A FIFTH woman has come forward claiming that she was tricked by a bogus studio photographer who used fake Facebook accounts to dupe aspiring models to submit nude photos in exchange for a high fee that he never paid.
Professional model and actress Violeta Lorens raised the alarm earlier in the week when she posted a warning on her profile page that a man, claiming to be a photographer, had approached young women and offered them €10,000 for their nude photos.
“I posted that message after I was contacted by around 25 women who wanted to know whether that man was really a photographer,” Lorens told the Cyprus Mail. She said that she reported the case to the police and that within a week a fifth woman also filed a complaint.
Lorens said that the alleged photographer had created a fake Facebook account using her name and photographs, and that he used that profile to convince other unsuspecting women to pose for him naked or even agree to participate in an erotic video.
“He was offering from €2,000 for nude photos to €50,000 for a video and was sending them bogus receipts of the Limassol Coop bank, with the sum they had agreed,” she said.
She added that around half of them told her they fell for the trick, while at least three had agreed to shooting a video. The victims are from all districts, Lorens said.
“He had posted on my fake Facebook profile a message that I supposedly sent him saying that I had spent the €4,500 he had sent me and that I was waiting for the remaining €6,000 we had agreed to,” she said.
Lorens said that the bogus photographer, in order to convince women to pose naked for him, was sending them photos of friends or of other women who had allegedly agreed to pose. He also sent Loren photos of her own friends, she said, to convince her to pose nude as well.
“When they were asking for their money, he would tell them ‘as if I was going to give you whores any money’ and blocked them,” Lorens said.
She said that the man, who used to communicate with his victims through Facebook, Skype and by phone, is between 30 and 35, from Greece, and was staying in Cyprus. “He was saying he was living in Larnaca, that he was a photographer and a manager in a shipping company. Lately he was saying he had moved to Dubai,” Lorens said.

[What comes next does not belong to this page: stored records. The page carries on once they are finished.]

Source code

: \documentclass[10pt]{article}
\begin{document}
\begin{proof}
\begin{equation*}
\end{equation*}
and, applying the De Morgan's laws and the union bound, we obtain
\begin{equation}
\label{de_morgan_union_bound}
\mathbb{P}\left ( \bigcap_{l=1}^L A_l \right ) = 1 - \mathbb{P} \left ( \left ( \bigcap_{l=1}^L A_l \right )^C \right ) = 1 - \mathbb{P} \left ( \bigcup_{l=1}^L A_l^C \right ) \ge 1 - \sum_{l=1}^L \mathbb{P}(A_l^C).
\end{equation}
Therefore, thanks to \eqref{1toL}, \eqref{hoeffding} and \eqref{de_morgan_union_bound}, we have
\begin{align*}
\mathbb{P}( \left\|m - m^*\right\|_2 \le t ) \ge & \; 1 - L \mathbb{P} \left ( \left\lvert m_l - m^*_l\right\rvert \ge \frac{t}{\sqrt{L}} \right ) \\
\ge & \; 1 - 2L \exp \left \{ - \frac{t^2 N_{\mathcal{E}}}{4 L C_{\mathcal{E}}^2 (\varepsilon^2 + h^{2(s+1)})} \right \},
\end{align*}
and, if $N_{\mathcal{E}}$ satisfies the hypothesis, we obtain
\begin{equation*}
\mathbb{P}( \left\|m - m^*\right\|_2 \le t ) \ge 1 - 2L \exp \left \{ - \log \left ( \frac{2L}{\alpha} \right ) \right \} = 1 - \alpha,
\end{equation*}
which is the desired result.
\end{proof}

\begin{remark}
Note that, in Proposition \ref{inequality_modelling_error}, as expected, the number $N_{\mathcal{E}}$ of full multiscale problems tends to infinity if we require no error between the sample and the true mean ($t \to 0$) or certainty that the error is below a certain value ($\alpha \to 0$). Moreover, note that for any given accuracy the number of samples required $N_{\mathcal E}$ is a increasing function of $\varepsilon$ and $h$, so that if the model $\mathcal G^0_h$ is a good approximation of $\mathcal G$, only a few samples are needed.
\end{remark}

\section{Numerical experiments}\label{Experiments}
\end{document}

After Lorens and four others so far reported the case to the police this week, and after telling her story on a TV chat show, the con artist, she said, deactivated his Facebook account and the phone number he was using. He is also certain he will not get caught.
“A few days ago he spoke to one of the girls through Skype and told her that he was not afraid of the police and that they would not find him,” Lorens said.
She said that the reason she went public with this story was to encourage the victims to report to the police.
On Friday, she said, she had escorted a woman that was tricked to the Paphos CID to report.